On Tuesday afternoon, in the cavernous ballroom at the Hyatt just outside Grand Central at the UBS Global Media and Communications Conference, New York Times Company executives like CEO Janet Robinson and CFO Jim Follo gave typically measured speeches in the face of what feels like the worst newspaper year ever.
“We appreciate you coming today to hear about the transformation occurring at the New York Times Company,” said Ms. Robinson, as a way of offering an introduction.
When a microphone was handed to an audience member, he asked the question many in the room wanted the answer to after Ms. Robinson’s 40-minute prepared speech: does the Times have any idea how dire their situation really is?
“We still continue to be a profitable company, and we still have good cash flows,” said Mr. Follo in response.
A day earlier, the day when the Tribune Company announced it was filing for bankruptcy, the screaming main headline on Drudge said it all: NEWS IS BROKE: NYT MORTGAGES HQ IN CASH CRUNCH.
It was referring to the Times Company’s recruitment of Cushman & Wakefield, a real estate firm, to find an investor who could offer the company up to $225 million in the form of a sale lease-back, or a mortgage to ease the pressure of the $400 million it owes lenders in May 2009.
It’s been a rough year. The Times Company’s stock has lost close to 60 percent in value, and its market capitalization is flirting with going under $1 billion.
Ms. Robinson and The Times’ publisher, Arthur Sulzberger, have been popularly cast by pundits and rivals as the bumbling leaders who have done little to stop the bleeding, and plenty to accelerate it by willfully ignoring it.
But if you ask the people who follow them closely—the analysts paid to track them and write reports on them, and who are, as a rule, unafraid to criticize them—they’ll tell you that that assessment isn’t really correct.
“They have not screwed up the company,” said Edward Atorino, an analyst at Benchmark who tracks the Times Company. “They’ve improved the product, they’ve cut costs, they’ve done everything right.

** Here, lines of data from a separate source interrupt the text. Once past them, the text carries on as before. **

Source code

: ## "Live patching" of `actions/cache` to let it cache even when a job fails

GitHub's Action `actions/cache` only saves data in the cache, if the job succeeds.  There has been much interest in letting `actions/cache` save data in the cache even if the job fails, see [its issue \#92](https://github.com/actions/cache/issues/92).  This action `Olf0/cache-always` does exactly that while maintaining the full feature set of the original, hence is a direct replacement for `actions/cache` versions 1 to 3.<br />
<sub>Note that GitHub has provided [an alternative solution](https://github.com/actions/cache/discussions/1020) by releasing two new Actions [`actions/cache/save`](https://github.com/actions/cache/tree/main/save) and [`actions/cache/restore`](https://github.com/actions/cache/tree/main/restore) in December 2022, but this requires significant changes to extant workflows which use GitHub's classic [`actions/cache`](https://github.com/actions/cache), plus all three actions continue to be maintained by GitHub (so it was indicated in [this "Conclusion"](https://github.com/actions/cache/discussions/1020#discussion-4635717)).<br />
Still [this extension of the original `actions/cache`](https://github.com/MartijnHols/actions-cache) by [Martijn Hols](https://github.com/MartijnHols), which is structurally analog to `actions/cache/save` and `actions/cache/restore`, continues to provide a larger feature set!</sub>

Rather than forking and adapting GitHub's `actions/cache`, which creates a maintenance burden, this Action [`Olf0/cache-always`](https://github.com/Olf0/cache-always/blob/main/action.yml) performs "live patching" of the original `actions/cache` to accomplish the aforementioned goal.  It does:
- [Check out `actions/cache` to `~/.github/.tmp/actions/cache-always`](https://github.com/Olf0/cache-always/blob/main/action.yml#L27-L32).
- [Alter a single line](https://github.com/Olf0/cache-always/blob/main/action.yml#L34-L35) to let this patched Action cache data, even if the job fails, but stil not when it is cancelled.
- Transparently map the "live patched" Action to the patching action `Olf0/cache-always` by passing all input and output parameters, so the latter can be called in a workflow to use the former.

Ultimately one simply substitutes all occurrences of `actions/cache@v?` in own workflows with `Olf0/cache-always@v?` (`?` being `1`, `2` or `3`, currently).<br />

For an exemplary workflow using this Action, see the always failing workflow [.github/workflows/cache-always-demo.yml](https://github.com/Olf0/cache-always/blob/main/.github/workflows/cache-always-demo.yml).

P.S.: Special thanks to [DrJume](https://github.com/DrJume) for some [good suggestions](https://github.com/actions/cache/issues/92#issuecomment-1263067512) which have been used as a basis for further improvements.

But they got in the way in the worst recession in 25 or 30 years, and the worst environment for newspapers ever.”
“I would agree they have done a lot of things right,” said Catriona Fallon, an analyst for Citigroup, who said that the company has been aggressive in cutting costs.
“I don’t really think they’ve made any mistakes,” said John Morton, an independent newspaper analyst. “The best thing they have done is what they haven’t done. They haven’t plundered their properties. They haven’t done dramatic reductions in news staffs. They haven’t cut back on their commitments. It’s the things that they haven’t done that make them stand out.”
The Times Company has only cut modestly from the newsroom at its flagship paper—they cut about 100 jobs back in February, long before the crash, and its newsroom remains, by far, the biggest newsroom for any newspaper in the country, with around 1,200 people. They are shutting down their print distributor, City & Suburban, which will mean job cuts for more than 550 people, and they eliminated the stand-alone sections of Metro and sports. “They have been aggressive on cost-cutting in areas of the business that don’t directly affect the sales forces and the product,” said Ken Doctor, a newspaper analyst at Outsell. “That’s in printing, outsourcing distribution, cutting printing plants, you know, the unsexy part of the industry, but they are doing things that do make a difference.”